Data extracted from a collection
****

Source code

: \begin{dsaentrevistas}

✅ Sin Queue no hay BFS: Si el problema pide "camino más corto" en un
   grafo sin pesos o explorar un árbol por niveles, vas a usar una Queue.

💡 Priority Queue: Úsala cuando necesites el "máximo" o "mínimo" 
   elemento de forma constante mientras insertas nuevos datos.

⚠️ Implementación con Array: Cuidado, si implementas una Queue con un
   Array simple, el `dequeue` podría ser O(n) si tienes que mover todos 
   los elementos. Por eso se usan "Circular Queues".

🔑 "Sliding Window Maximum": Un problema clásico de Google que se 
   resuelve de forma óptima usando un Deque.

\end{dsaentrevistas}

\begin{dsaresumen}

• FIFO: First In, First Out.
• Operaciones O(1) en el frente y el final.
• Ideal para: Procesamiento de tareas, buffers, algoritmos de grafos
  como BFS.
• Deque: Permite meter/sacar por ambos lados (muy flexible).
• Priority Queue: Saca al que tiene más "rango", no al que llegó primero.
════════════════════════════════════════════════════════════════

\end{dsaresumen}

****

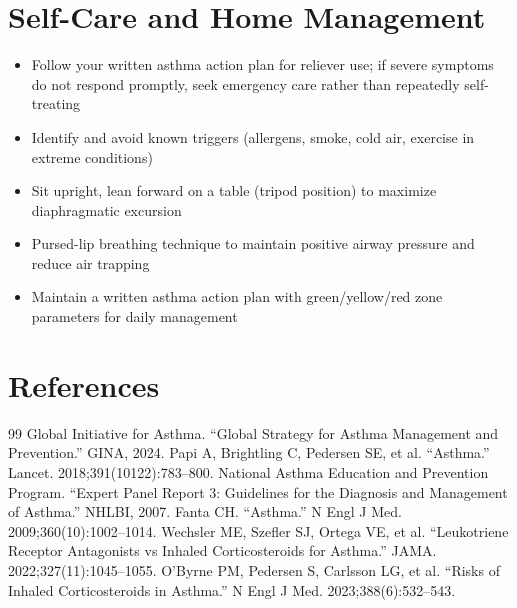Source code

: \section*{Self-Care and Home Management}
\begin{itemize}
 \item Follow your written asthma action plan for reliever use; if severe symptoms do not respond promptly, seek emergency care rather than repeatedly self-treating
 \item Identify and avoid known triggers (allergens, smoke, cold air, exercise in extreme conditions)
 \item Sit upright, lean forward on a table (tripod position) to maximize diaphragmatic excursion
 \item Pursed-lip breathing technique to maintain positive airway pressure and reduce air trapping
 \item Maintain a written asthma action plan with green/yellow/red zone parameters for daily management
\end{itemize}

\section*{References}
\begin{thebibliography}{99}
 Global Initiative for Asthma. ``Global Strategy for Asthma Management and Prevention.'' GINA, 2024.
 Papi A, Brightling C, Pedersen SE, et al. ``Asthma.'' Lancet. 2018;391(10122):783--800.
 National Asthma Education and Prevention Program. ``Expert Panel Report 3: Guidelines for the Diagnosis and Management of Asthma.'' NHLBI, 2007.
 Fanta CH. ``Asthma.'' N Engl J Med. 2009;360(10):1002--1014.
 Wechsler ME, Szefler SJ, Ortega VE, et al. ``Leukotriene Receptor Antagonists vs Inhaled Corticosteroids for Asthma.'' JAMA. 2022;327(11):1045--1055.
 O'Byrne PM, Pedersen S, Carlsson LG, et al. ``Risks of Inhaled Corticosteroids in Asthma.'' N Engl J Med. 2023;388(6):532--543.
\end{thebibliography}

****

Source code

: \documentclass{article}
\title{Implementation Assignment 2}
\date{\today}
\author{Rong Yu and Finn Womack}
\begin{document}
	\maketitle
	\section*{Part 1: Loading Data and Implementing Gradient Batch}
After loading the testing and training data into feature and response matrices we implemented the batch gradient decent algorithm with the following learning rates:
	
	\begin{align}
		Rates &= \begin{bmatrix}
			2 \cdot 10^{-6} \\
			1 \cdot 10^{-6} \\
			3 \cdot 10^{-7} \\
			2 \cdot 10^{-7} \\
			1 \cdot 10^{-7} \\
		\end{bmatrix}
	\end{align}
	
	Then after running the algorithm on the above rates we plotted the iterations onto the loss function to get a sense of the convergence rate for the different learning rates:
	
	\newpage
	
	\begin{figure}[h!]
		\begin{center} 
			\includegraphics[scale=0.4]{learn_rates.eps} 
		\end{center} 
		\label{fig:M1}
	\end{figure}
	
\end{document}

****

### What is expected
Give back exactly the lines above starting at the line where "maximize diaphragmatic excursion" appears and ending at the line where "Papi A, Brightling" appears, both included, with no other lines.

### Answer box
 \item Sit upright, lean forward on a table (tripod position) to maximize diaphragmatic excursion
 \item Pursed-lip breathing technique to maintain positive airway pressure and reduce air trapping
 \item Maintain a written asthma action plan with green/yellow/red zone parameters for daily management
\end{itemize}

\section*{References}
\begin{thebibliography}{99}
 Global Initiative for Asthma. ``Global Strategy for Asthma Management and Prevention.'' GINA, 2024.
 Papi A, Brightling C, Pedersen SE, et al. ``Asthma.'' Lancet. 2018;391(10122):783--800.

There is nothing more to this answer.